## BRIEF
Below are the records; locate each line with the word "Publicar" and copy it.

## Plain-text document sources

+--

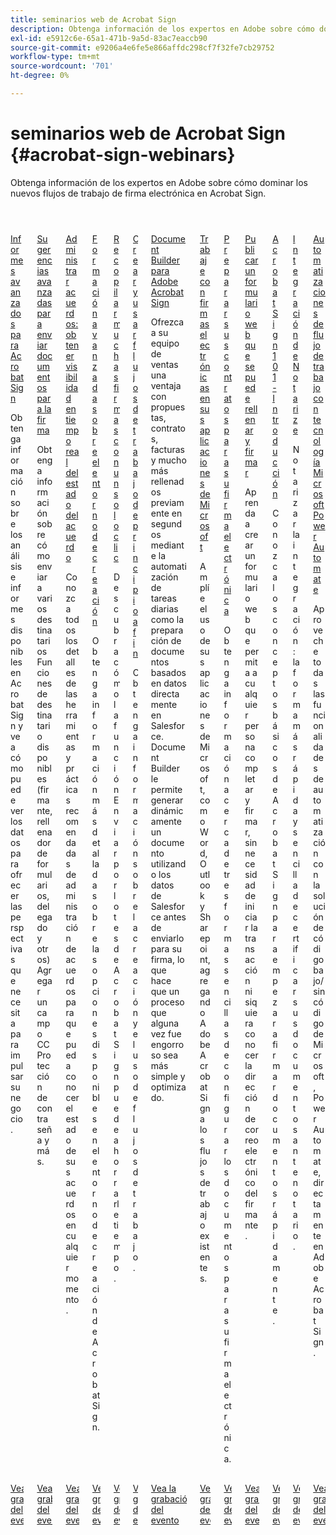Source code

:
```yaml
---
title: seminarios web de Acrobat Sign
description: Obtenga información de los expertos en Adobe sobre cómo dominar los nuevos flujos de trabajo de firma electrónica en Acrobat Sign.
exl-id: e5912c6e-65a1-471b-9a5d-83ac7eaccb90
source-git-commit: e9206a4e6fe5e866affdc298cf7f32fe7cb29752
workflow-type: tm+mt
source-wordcount: '701'
ht-degree: 0%

---
```


# seminarios web de Acrobat Sign {#acrobat-sign-webinars}

Obtenga información de los expertos en Adobe sobre cómo dominar los nuevos flujos de trabajo de firma electrónica en Acrobat Sign.

<!-- CARDS

* https://experienceleague.adobe.com/es/docs/events/acrobat-sign-webinars/advanced-reporting
* https://experienceleague.adobe.com/es/docs/events/acrobat-sign-webinars/advanced-sending-documents-signature
* https://experienceleague.adobe.com/es/docs/events/acrobat-sign-webinars/agreement-status
* https://experienceleague.adobe.com/es/docs/events/acrobat-sign-webinars/authoring-environment
* https://experienceleague.adobe.com/es/docs/events/acrobat-sign-webinars/collect-signatures
* https://experienceleague.adobe.com/es/docs/events/acrobat-sign-webinars/create-use-workflows
* https://experienceleague.adobe.com/es/docs/events/acrobat-sign-webinars/document-builder
* https://experienceleague.adobe.com/es/docs/events/acrobat-sign-webinars/e-signature-microsoft
* https://experienceleague.adobe.com/es/docs/events/acrobat-sign-webinars/e-signature-setup
* https://experienceleague.adobe.com/es/docs/events/acrobat-sign-webinars/fillable-signable-web-form
* https://experienceleague.adobe.com/es/docs/events/acrobat-sign-webinars/getting-started
* https://experienceleague.adobe.com/es/docs/events/acrobat-sign-webinars/notarize
* https://experienceleague.adobe.com/es/docs/events/acrobat-sign-webinars/workflow-automations

-->
<!-- START CARDS HTML - DO NOT MODIFY BY HAND -->
<div class="columns">
    <div class="column is-half-tablet is-half-desktop is-one-third-widescreen" aria-label="Advanced Reporting for Acrobat Sign">
        <div class="card" style="height: 100%; display: flex; flex-direction: column; height: 100%;">
            <div class="card-image">
                <figure class="image x-is-16by9">
                    <a href="https://experienceleague.adobe.com/es/docs/events/acrobat-sign-webinars/advanced-reporting" title="Informes avanzados para Acrobat Sign">
                        <img class="is-bordered-r-small" src="https://video.tv.adobe.com/v/3454408/?format=jpeg&nocache=1731453823479&captions=spa" alt="Informes avanzados para Acrobat Sign"
                             style="width: 100%; aspect-ratio: 16 / 9; object-fit: cover; overflow: hidden; display: block; margin: auto;">
                    </a>
                </figure>
            </div>
            <div class="card-content is-padded-small" style="display: flex; flex-direction: column; flex-grow: 1; justify-content: space-between;">
                <div class="top-card-content">
                    <p class="headline is-size-6 has-text-weight-bold">
                        <a href="https://experienceleague.adobe.com/es/docs/events/acrobat-sign-webinars/advanced-reporting" title="Informes avanzados para Acrobat Sign">Informes avanzados para Acrobat Sign</a>
                    </p>
                    <p class="is-size-6">Obtenga información sobre los análisis e informes disponibles en Acrobat Sign y vea cómo puede ver los datos para ofrecer las perspectivas que necesita para impulsar su negocio.</p>
                </div>
                <a href="https://experienceleague.adobe.com/es/docs/events/acrobat-sign-webinars/advanced-reporting" class="spectrum-Button spectrum-Button--outline spectrum-Button--primary spectrum-Button--sizeM" style="align-self: flex-start; margin-top: 1rem;">
                    <span class="spectrum-Button-label has-no-wrap has-text-weight-bold">Vea la grabación del evento</span>
                </a>
            </div>
        </div>
    </div>
    <div class="column is-half-tablet is-half-desktop is-one-third-widescreen" aria-label="Advanced Tips for Sending Documents for Signature">
        <div class="card" style="height: 100%; display: flex; flex-direction: column; height: 100%;">
            <div class="card-image">
                <figure class="image x-is-16by9">
                    <a href="https://experienceleague.adobe.com/es/docs/events/acrobat-sign-webinars/advanced-sending-documents-signature" title="Sugerencias avanzadas para enviar documentos para su firma">
                        <img class="is-bordered-r-small" src="https://video.tv.adobe.com/v/3454882/?format=jpeg&nocache=1731453823460&captions=spa" alt="Sugerencias avanzadas para enviar documentos para su firma"
                             style="width: 100%; aspect-ratio: 16 / 9; object-fit: cover; overflow: hidden; display: block; margin: auto;">
                    </a>
                </figure>
            </div>
            <div class="card-content is-padded-small" style="display: flex; flex-direction: column; flex-grow: 1; justify-content: space-between;">
                <div class="top-card-content">
                    <p class="headline is-size-6 has-text-weight-bold">
                        <a href="https://experienceleague.adobe.com/es/docs/events/acrobat-sign-webinars/advanced-sending-documents-signature" title="Sugerencias avanzadas para enviar documentos para su firma">Sugerencias avanzadas para enviar documentos para la firma</a>
                    </p>
                    <p class="is-size-6">Obtenga información sobre cómo enviar a varios destinatarios Funciones de destinatario disponibles (firmante, rellenador de formularios, delegado y otros) Agregar un campo CC Protección de contraseña y más.</p>
                </div>
                <a href="https://experienceleague.adobe.com/es/docs/events/acrobat-sign-webinars/advanced-sending-documents-signature" class="spectrum-Button spectrum-Button--outline spectrum-Button--primary spectrum-Button--sizeM" style="align-self: flex-start; margin-top: 1rem;">
                    <span class="spectrum-Button-label has-no-wrap has-text-weight-bold">Vea la grabación del evento</span>
                </a>
            </div>
        </div>
    </div>
    <div class="column is-half-tablet is-half-desktop is-one-third-widescreen" aria-label="Manage Agreements - Get Real-Time Visibility into Agreement Status">
        <div class="card" style="height: 100%; display: flex; flex-direction: column; height: 100%;">
            <div class="card-image">
                <figure class="image x-is-16by9">
                    <a href="https://experienceleague.adobe.com/es/docs/events/acrobat-sign-webinars/agreement-status" title="Gestión de Acuerdos: Obtenga Visibilidad en Tiempo Real del Estado del Acuerdo">
                        <img class="is-bordered-r-small" src="https://video.tv.adobe.com/v/3455004/?format=jpeg&nocache=1731453823516&captions=spa" alt="Gestión de Acuerdos: Obtenga Visibilidad en Tiempo Real del Estado del Acuerdo"
                             style="width: 100%; aspect-ratio: 16 / 9; object-fit: cover; overflow: hidden; display: block; margin: auto;">
                    </a>
                </figure>
            </div>
            <div class="card-content is-padded-small" style="display: flex; flex-direction: column; flex-grow: 1; justify-content: space-between;">
                <div class="top-card-content">
                    <p class="headline is-size-6 has-text-weight-bold">
                        <a href="https://experienceleague.adobe.com/es/docs/events/acrobat-sign-webinars/agreement-status" title="Gestión de Acuerdos: Obtenga Visibilidad en Tiempo Real del Estado del Acuerdo">Administrar acuerdos: obtener visibilidad en tiempo real del estado del acuerdo</a>
                    </p>
                    <p class="is-size-6">Conozca todos los detalles de las herramientas y prácticas recomendadas de administración de acuerdos para que pueda conocer el estado de sus acuerdos en cualquier momento.</p>
                </div>
                <a href="https://experienceleague.adobe.com/es/docs/events/acrobat-sign-webinars/agreement-status" class="spectrum-Button spectrum-Button--outline spectrum-Button--primary spectrum-Button--sizeM" style="align-self: flex-start; margin-top: 1rem;">
                    <span class="spectrum-Button-label has-no-wrap has-text-weight-bold">Vea la grabación del evento</span>
                </a>
            </div>
        </div>
    </div>
    <div class="column is-half-tablet is-half-desktop is-one-third-widescreen" aria-label="Advanced Training on Authoring Environment">
        <div class="card" style="height: 100%; display: flex; flex-direction: column; height: 100%;">
            <div class="card-image">
                <figure class="image x-is-16by9">
                    <a href="https://experienceleague.adobe.com/es/docs/events/acrobat-sign-webinars/authoring-environment" title="Formación avanzada sobre el entorno de creación">
                        <img class="is-bordered-r-small" src="https://video.tv.adobe.com/v/3455900/?format=jpeg&nocache=1731453823517&captions=spa" alt="Formación avanzada sobre el entorno de creación"
                             style="width: 100%; aspect-ratio: 16 / 9; object-fit: cover; overflow: hidden; display: block; margin: auto;">
                    </a>
                </figure>
            </div>
            <div class="card-content is-padded-small" style="display: flex; flex-direction: column; flex-grow: 1; justify-content: space-between;">
                <div class="top-card-content">
                    <p class="headline is-size-6 has-text-weight-bold">
                        <a href="https://experienceleague.adobe.com/es/docs/events/acrobat-sign-webinars/authoring-environment" title="Formación avanzada sobre el entorno de creación">Formación avanzada sobre el entorno de creación</a>
                    </p>
                    <p class="is-size-6">Obtenga información más detallada sobre las opciones disponibles en el entorno de creación de Acrobat Sign.</p>
                </div>
                <a href="https://experienceleague.adobe.com/es/docs/events/acrobat-sign-webinars/authoring-environment" class="spectrum-Button spectrum-Button--outline spectrum-Button--primary spectrum-Button--sizeM" style="align-self: flex-start; margin-top: 1rem;">
                    <span class="spectrum-Button-label has-no-wrap has-text-weight-bold">Vea la grabación del evento</span>
                </a>
            </div>
        </div>
    </div>
    <div class="column is-half-tablet is-half-desktop is-one-third-widescreen" aria-label="Collect Many Signatures with One Click">
        <div class="card" style="height: 100%; display: flex; flex-direction: column; height: 100%;">
            <div class="card-image">
                <figure class="image x-is-16by9">
                    <a href="https://experienceleague.adobe.com/es/docs/events/acrobat-sign-webinars/collect-signatures" title="Recopilar muchas firmas con un solo clic">
                        <img class="is-bordered-r-small" src="https://video.tv.adobe.com/v/3454894/?format=jpeg&nocache=1731453823488&captions=spa" alt="Recopilar muchas firmas con un solo clic"
                             style="width: 100%; aspect-ratio: 16 / 9; object-fit: cover; overflow: hidden; display: block; margin: auto;">
                    </a>
                </figure>
            </div>
            <div class="card-content is-padded-small" style="display: flex; flex-direction: column; flex-grow: 1; justify-content: space-between;">
                <div class="top-card-content">
                    <p class="headline is-size-6 has-text-weight-bold">
                        <a href="https://experienceleague.adobe.com/es/docs/events/acrobat-sign-webinars/collect-signatures" title="Recopilar muchas firmas con un solo clic">Recopilar muchas firmas con un solo clic</a>
                    </p>
                    <p class="is-size-6">Descubra cómo la función Enviar por lotes de Acrobat Sign puede ahorrarle tiempo.</p>
                </div>
                <a href="https://experienceleague.adobe.com/es/docs/events/acrobat-sign-webinars/collect-signatures" class="spectrum-Button spectrum-Button--outline spectrum-Button--primary spectrum-Button--sizeM" style="align-self: flex-start; margin-top: 1rem;">
                    <span class="spectrum-Button-label has-no-wrap has-text-weight-bold">Vea la grabación del evento</span>
                </a>
            </div>
        </div>
    </div>
    <div class="column is-half-tablet is-half-desktop is-one-third-widescreen" aria-label="Creating and Using Workflows from Beginning to End">
        <div class="card" style="height: 100%; display: flex; flex-direction: column; height: 100%;">
            <div class="card-image">
                <figure class="image x-is-16by9">
                    <a href="https://experienceleague.adobe.com/es/docs/events/acrobat-sign-webinars/create-use-workflows" title="Creación y uso de flujos de trabajo de principio a fin">
                        <img class="is-bordered-r-small" src="https://video.tv.adobe.com/v/3454903/?format=jpeg&nocache=1731453823485&captions=spa" alt="Creación y uso de flujos de trabajo de principio a fin"
                             style="width: 100%; aspect-ratio: 16 / 9; object-fit: cover; overflow: hidden; display: block; margin: auto;">
                    </a>
                </figure>
            </div>
            <div class="card-content is-padded-small" style="display: flex; flex-direction: column; flex-grow: 1; justify-content: space-between;">
                <div class="top-card-content">
                    <p class="headline is-size-6 has-text-weight-bold">
                        <a href="https://experienceleague.adobe.com/es/docs/events/acrobat-sign-webinars/create-use-workflows" title="Creación y uso de flujos de trabajo de principio a fin">Crear y usar flujos de trabajo de principio a fin</a>
                    </p>
                    <p class="is-size-6">Obtenga información sobre la creación y el uso de flujos de trabajo.</p>
                </div>
                <a href="https://experienceleague.adobe.com/es/docs/events/acrobat-sign-webinars/create-use-workflows" class="spectrum-Button spectrum-Button--outline spectrum-Button--primary spectrum-Button--sizeM" style="align-self: flex-start; margin-top: 1rem;">
                    <span class="spectrum-Button-label has-no-wrap has-text-weight-bold">Vea la grabación del evento</span>
                </a>
            </div>
        </div>
    </div>
    <div class="column is-half-tablet is-half-desktop is-one-third-widescreen" aria-label="Document Builder for Adobe Acrobat Sign">
        <div class="card" style="height: 100%; display: flex; flex-direction: column; height: 100%;">
            <div class="card-image">
                <figure class="image x-is-16by9">
                    <a href="https://experienceleague.adobe.com/es/docs/events/acrobat-sign-webinars/document-builder" title="Document Builder para Adobe Acrobat Sign">
                        <img class="is-bordered-r-small" src="https://video.tv.adobe.com/v/3454916/?format=jpeg&nocache=1731453823516&captions=spa" alt="Document Builder para Adobe Acrobat Sign"
                             style="width: 100%; aspect-ratio: 16 / 9; object-fit: cover; overflow: hidden; display: block; margin: auto;">
                    </a>
                </figure>
            </div>
            <div class="card-content is-padded-small" style="display: flex; flex-direction: column; flex-grow: 1; justify-content: space-between;">
                <div class="top-card-content">
                    <p class="headline is-size-6 has-text-weight-bold">
                        <a href="https://experienceleague.adobe.com/es/docs/events/acrobat-sign-webinars/document-builder" title="Document Builder para Adobe Acrobat Sign">Document Builder para Adobe Acrobat Sign</a>
                    </p>
                    <p class="is-size-6">Ofrezca a su equipo de ventas una ventaja con propuestas, contratos, facturas y mucho más rellenados previamente en segundos mediante la automatización de tareas diarias como la preparación de documentos basados en datos directamente en Salesforce. Document Builder le permite generar dinámicamente un documento utilizando los datos de Salesforce antes de enviarlo para su firma, lo que hace que un proceso que alguna vez fue engorroso sea más simple y optimizado.</p>
                </div>
                <a href="https://experienceleague.adobe.com/es/docs/events/acrobat-sign-webinars/document-builder" class="spectrum-Button spectrum-Button--outline spectrum-Button--primary spectrum-Button--sizeM" style="align-self: flex-start; margin-top: 1rem;">
                    <span class="spectrum-Button-label has-no-wrap has-text-weight-bold">Vea la grabación del evento</span>
                </a>
            </div>
        </div>
    </div>
    <div class="column is-half-tablet is-half-desktop is-one-third-widescreen" aria-label="Work with e-signatures in your Microsoft apps">
        <div class="card" style="height: 100%; display: flex; flex-direction: column; height: 100%;">
            <div class="card-image">
                <figure class="image x-is-16by9">
                    <a href="https://experienceleague.adobe.com/es/docs/events/acrobat-sign-webinars/e-signature-microsoft" title="Trabaje con firmas electrónicas en sus aplicaciones de Microsoft">
                        <img class="is-bordered-r-small" src="https://video.tv.adobe.com/v/3455053/?format=jpeg&nocache=1731453823517&captions=spa" alt="Trabaje con firmas electrónicas en sus aplicaciones de Microsoft"
                             style="width: 100%; aspect-ratio: 16 / 9; object-fit: cover; overflow: hidden; display: block; margin: auto;">
                    </a>
                </figure>
            </div>
            <div class="card-content is-padded-small" style="display: flex; flex-direction: column; flex-grow: 1; justify-content: space-between;">
                <div class="top-card-content">
                    <p class="headline is-size-6 has-text-weight-bold">
                        <a href="https://experienceleague.adobe.com/es/docs/events/acrobat-sign-webinars/e-signature-microsoft" title="Trabaje con firmas electrónicas en sus aplicaciones de Microsoft">Trabaje con firmas electrónicas en sus aplicaciones de Microsoft</a>
                    </p>
                    <p class="is-size-6">Amplíe el uso de sus aplicaciones de Microsoft, como Word, Outlook y Sharepoint, agregando Adobe Acrobat Sign a los flujos de trabajo existentes.</p>
                </div>
                <a href="https://experienceleague.adobe.com/es/docs/events/acrobat-sign-webinars/e-signature-microsoft" class="spectrum-Button spectrum-Button--outline spectrum-Button--primary spectrum-Button--sizeM" style="align-self: flex-start; margin-top: 1rem;">
                    <span class="spectrum-Button-label has-no-wrap has-text-weight-bold">Vea la grabación del evento</span>
                </a>
            </div>
        </div>
    </div>
    <div class="column is-half-tablet is-half-desktop is-one-third-widescreen" aria-label="Prepare Your Agreements for e-signature">
        <div class="card" style="height: 100%; display: flex; flex-direction: column; height: 100%;">
            <div class="card-image">
                <figure class="image x-is-16by9">
                    <a href="https://experienceleague.adobe.com/es/docs/events/acrobat-sign-webinars/e-signature-setup" title="Preparar sus contratos para su firma electrónica">
                        <img class="is-bordered-r-small" src="https://video.tv.adobe.com/v/3455947/?format=jpeg&nocache=1731453823483&captions=spa" alt="Preparar sus contratos para su firma electrónica"
                             style="width: 100%; aspect-ratio: 16 / 9; object-fit: cover; overflow: hidden; display: block; margin: auto;">
                    </a>
                </figure>
            </div>
            <div class="card-content is-padded-small" style="display: flex; flex-direction: column; flex-grow: 1; justify-content: space-between;">
                <div class="top-card-content">
                    <p class="headline is-size-6 has-text-weight-bold">
                        <a href="https://experienceleague.adobe.com/es/docs/events/acrobat-sign-webinars/e-signature-setup" title="Preparar sus contratos para su firma electrónica">Preparar sus contratos para su firma electrónica</a>
                    </p>
                    <p class="is-size-6">Obtenga información acerca de tres formas sencillas de configurar los documentos para su firma electrónica.</p>
                </div>
                <a href="https://experienceleague.adobe.com/es/docs/events/acrobat-sign-webinars/e-signature-setup" class="spectrum-Button spectrum-Button--outline spectrum-Button--primary spectrum-Button--sizeM" style="align-self: flex-start; margin-top: 1rem;">
                    <span class="spectrum-Button-label has-no-wrap has-text-weight-bold">Vea la grabación del evento</span>
                </a>
            </div>
        </div>
    </div>
    <div class="column is-half-tablet is-half-desktop is-one-third-widescreen" aria-label="Post a Fillable, Signable Web Form">
        <div class="card" style="height: 100%; display: flex; flex-direction: column; height: 100%;">
            <div class="card-image">
                <figure class="image x-is-16by9">
                    <a href="https://experienceleague.adobe.com/es/docs/events/acrobat-sign-webinars/fillable-signable-web-form" title="Publicar un formulario web que se puede rellenar y firmar">
                        <img class="is-bordered-r-small" src="https://video.tv.adobe.com/v/3455448/?format=jpeg&nocache=1731453823488&captions=spa" alt="Publicar un formulario web que se puede rellenar y firmar"
                             style="width: 100%; aspect-ratio: 16 / 9; object-fit: cover; overflow: hidden; display: block; margin: auto;">
                    </a>
                </figure>
            </div>
            <div class="card-content is-padded-small" style="display: flex; flex-direction: column; flex-grow: 1; justify-content: space-between;">
                <div class="top-card-content">
                    <p class="headline is-size-6 has-text-weight-bold">
                        <a href="https://experienceleague.adobe.com/es/docs/events/acrobat-sign-webinars/fillable-signable-web-form" title="Publicar un formulario web que se puede rellenar y firmar">Publicar un formulario web que se puede rellenar y firmar</a>
                    </p>
                    <p class="is-size-6">Aprenda a crear un formulario web que permita a cualquier persona completar y firmar, sin necesidad de iniciar la transacción ni siquiera conocer la dirección de correo electrónico del firmante.</p>
                </div>
                <a href="https://experienceleague.adobe.com/es/docs/events/acrobat-sign-webinars/fillable-signable-web-form" class="spectrum-Button spectrum-Button--outline spectrum-Button--primary spectrum-Button--sizeM" style="align-self: flex-start; margin-top: 1rem;">
                    <span class="spectrum-Button-label has-no-wrap has-text-weight-bold">Vea la grabación del evento</span>
                </a>
            </div>
        </div>
    </div>
    <div class="column is-half-tablet is-half-desktop is-one-third-widescreen" aria-label="Acrobat Sign 101 - Getting Started">
        <div class="card" style="height: 100%; display: flex; flex-direction: column; height: 100%;">
            <div class="card-image">
                <figure class="image x-is-16by9">
                    <a href="https://experienceleague.adobe.com/es/docs/events/acrobat-sign-webinars/getting-started" title="Acrobat Sign 101: Introducción">
                        <img class="is-bordered-r-small" src="https://video.tv.adobe.com/v/3455468/?format=jpeg&nocache=1731453823457&captions=spa" alt="Acrobat Sign 101: Introducción"
                             style="width: 100%; aspect-ratio: 16 / 9; object-fit: cover; overflow: hidden; display: block; margin: auto;">
                    </a>
                </figure>
            </div>
            <div class="card-content is-padded-small" style="display: flex; flex-direction: column; flex-grow: 1; justify-content: space-between;">
                <div class="top-card-content">
                    <p class="headline is-size-6 has-text-weight-bold">
                        <a href="https://experienceleague.adobe.com/es/docs/events/acrobat-sign-webinars/getting-started" title="Acrobat Sign 101: Introducción">Acrobat Sign 101 - Introducción</a>
                    </p>
                    <p class="is-size-6">Conozca los conceptos básicos de Acrobat Sign para empezar a firmar documentos rápidamente.</p>
                </div>
                <a href="https://experienceleague.adobe.com/es/docs/events/acrobat-sign-webinars/getting-started" class="spectrum-Button spectrum-Button--outline spectrum-Button--primary spectrum-Button--sizeM" style="align-self: flex-start; margin-top: 1rem;">
                    <span class="spectrum-Button-label has-no-wrap has-text-weight-bold">Vea la grabación del evento</span>
                </a>
            </div>
        </div>
    </div>
    <div class="column is-half-tablet is-half-desktop is-one-third-widescreen" aria-label="Notarize Integration">
        <div class="card" style="height: 100%; display: flex; flex-direction: column; height: 100%;">
            <div class="card-image">
                <figure class="image x-is-16by9">
                    <a href="https://experienceleague.adobe.com/es/docs/events/acrobat-sign-webinars/notarize" title="Notarizar integración">
                        <img class="is-bordered-r-small" src="https://video.tv.adobe.com/v/3454375/?format=jpeg&nocache=1731453823489&captions=spa" alt="Notarizar integración"
                             style="width: 100%; aspect-ratio: 16 / 9; object-fit: cover; overflow: hidden; display: block; margin: auto;">
                    </a>
                </figure>
            </div>
            <div class="card-content is-padded-small" style="display: flex; flex-direction: column; flex-grow: 1; justify-content: space-between;">
                <div class="top-card-content">
                    <p class="headline is-size-6 has-text-weight-bold">
                        <a href="https://experienceleague.adobe.com/es/docs/events/acrobat-sign-webinars/notarize" title="Notarizar integración">Integración de Notarize</a>
                    </p>
                    <p class="is-size-6">Notarizar la integración: la forma más rápida y sencilla de certificar sus documentos ante notario.</p>
                </div>
                <a href="https://experienceleague.adobe.com/es/docs/events/acrobat-sign-webinars/notarize" class="spectrum-Button spectrum-Button--outline spectrum-Button--primary spectrum-Button--sizeM" style="align-self: flex-start; margin-top: 1rem;">
                    <span class="spectrum-Button-label has-no-wrap has-text-weight-bold">Vea la grabación del evento</span>
                </a>
            </div>
        </div>
    </div>
    <div class="column is-half-tablet is-half-desktop is-one-third-widescreen" aria-label="Workflow Automations Powered by Microsoft Power Automate">
        <div class="card" style="height: 100%; display: flex; flex-direction: column; height: 100%;">
            <div class="card-image">
                <figure class="image x-is-16by9">
                    <a href="https://experienceleague.adobe.com/es/docs/events/acrobat-sign-webinars/workflow-automations" title="Automatizaciones de flujo de trabajo con tecnología Microsoft Power Automate">
                        <img class="is-bordered-r-small" src="https://video.tv.adobe.com/v/3454927/?format=jpeg&nocache=1731453823611&captions=spa" alt="Automatizaciones de flujo de trabajo con tecnología Microsoft Power Automate"
                             style="width: 100%; aspect-ratio: 16 / 9; object-fit: cover; overflow: hidden; display: block; margin: auto;">
                    </a>
                </figure>
            </div>
            <div class="card-content is-padded-small" style="display: flex; flex-direction: column; flex-grow: 1; justify-content: space-between;">
                <div class="top-card-content">
                    <p class="headline is-size-6 has-text-weight-bold">
                        <a href="https://experienceleague.adobe.com/es/docs/events/acrobat-sign-webinars/workflow-automations" title="Automatizaciones de flujo de trabajo con tecnología Microsoft Power Automate">Automatizaciones de flujo de trabajo con tecnología Microsoft Power Automate</a>
                    </p>
                    <p class="is-size-6">Aproveche todas las funcionalidades de automatización con la solución de código bajo/sin código de Microsoft, Power Automate, directamente en Adobe Acrobat Sign.</p>
                </div>
                <a href="https://experienceleague.adobe.com/es/docs/events/acrobat-sign-webinars/workflow-automations" class="spectrum-Button spectrum-Button--outline spectrum-Button--primary spectrum-Button--sizeM" style="align-self: flex-start; margin-top: 1rem;">
                    <span class="spectrum-Button-label has-no-wrap has-text-weight-bold">Vea la grabación del evento</span>
                </a>
            </div>
        </div>
    </div>
</div>
<!-- END CARDS HTML - DO NOT MODIFY BY HAND -->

+--

## REPLY
                    <a href="https://experienceleague.adobe.com/es/docs/events/acrobat-sign-webinars/fillable-signable-web-form" title="Publicar un formulario web que se puede rellenar y firmar">
                        <img class="is-bordered-r-small" src="https://video.tv.adobe.com/v/3455448/?format=jpeg&nocache=1731453823488&captions=spa" alt="Publicar un formulario web que se puede rellenar y firmar"
                        <a href="https://experienceleague.adobe.com/es/docs/events/acrobat-sign-webinars/fillable-signable-web-form" title="Publicar un formulario web que se puede rellenar y firmar">Publicar un formulario web que se puede rellenar y firmar</a>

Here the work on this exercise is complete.